ヨシダ、裸でアフリカをゆく/ヨシダ ナギ

ヨシダ,裸でアフリカをゆく

書店や古書店で「クレイジージャーニー」の出演者本を見かけては、ついつい買ってしまい、気が付けば結構な積ん読量。今月は積ん読消化強化月間として、しばしこの流れ続きます。

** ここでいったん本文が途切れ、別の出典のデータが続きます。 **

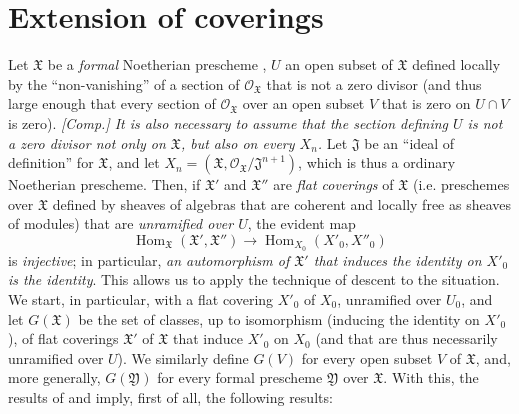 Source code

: \documentclass{article}
\newcommand{\scr}[1]{{\mathscr{#1}}}
\newcommand{\fk}[1]{{\mathfrak{#1}}}
\DeclareMathOperator{\Hom}{Hom}
\newcommand{\oldpage}[1]{\marginpar{\footnotesize$\Big\vert$ \textit{p.~#1}}}
\begin{document}
\section{Extension of coverings}
\label{C.5}

Let $\fk{X}$ be a \emph{formal} Noetherian prescheme \cite{2}, $U$ an open subset of $\fk{X}$ defined locally by the ``non-vanishing'' of a section of $\scr{O}_\fk{X}$ that is not a zero divisor (and thus large enough that every section of $\scr{O}_\fk{X}$ over an open subset $V$ that is zero on $U\cap V$ is zero).
\emph{[Comp.] It is also necessary to assume that the section defining $U$ is not a zero divisor not only on $\fk{X}$, but also on every $X_n$.}
Let $\fk{J}$ be an ``ideal of definition'' for $\fk{X}$, and let $X_n=(\fk{X},\scr{O}_\fk{X}/\fk{J}^{n+1})$, which is thus a ordinary Noetherian prescheme.
Then, if $\fk{X}'$ and $\fk{X}''$ are \emph{flat coverings} of $\fk{X}$ (i.e. preschemes over $\fk{X}$ defined by sheaves of algebras that are coherent and locally free as sheaves of modules) that are \emph{unramified over $U$}, the evident map
\[
  \Hom_\fk{X}(\fk{X}',\fk{X}'') \to \Hom_{X_0}(X'_0,X''_0)
\]
is \emph{injective};
in particular, \emph{an automorphism of $\fk{X}'$ that induces the identity on $X'_0$ is the identity}.
This allows us to apply the technique of descent to the situation.
We start, in particular, with a flat covering $X'_0$ of $X_0$, unramified
\oldpage{195-20}
over $U_0$, and let $G(\fk{X})$ be the set of classes, up to isomorphism (inducing the identity on $X'_0$), of flat coverings $\fk{X}'$ of $\fk{X}$ that induce $X'_0$ on $X_0$ (and that are thus necessarily unramified over $U$).
We similarly define $G(V)$ for every open subset $V$ of $\fk{X}$, and, more generally, $G(\fk{Y})$ for every formal prescheme $\fk{Y}$ over $\fk{X}$.
With this, the results of \cite{2} and \cite{3} imply, first of all, the following results:
\end{document}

大人気の少数部族を撮る写真家ヨシダナギさんのブログ本。ブログだけあって、とってもゆるい感じで読みやすいです。英語もできないのに若さだけを頼りにアフリカに飛び込んでいった、危なっかしいエチオピアの旅に始まり、訪問を重ねることでアフリカに慣れ親しみ、写真家としての作家性を築きあげていった様子がよくわかりました。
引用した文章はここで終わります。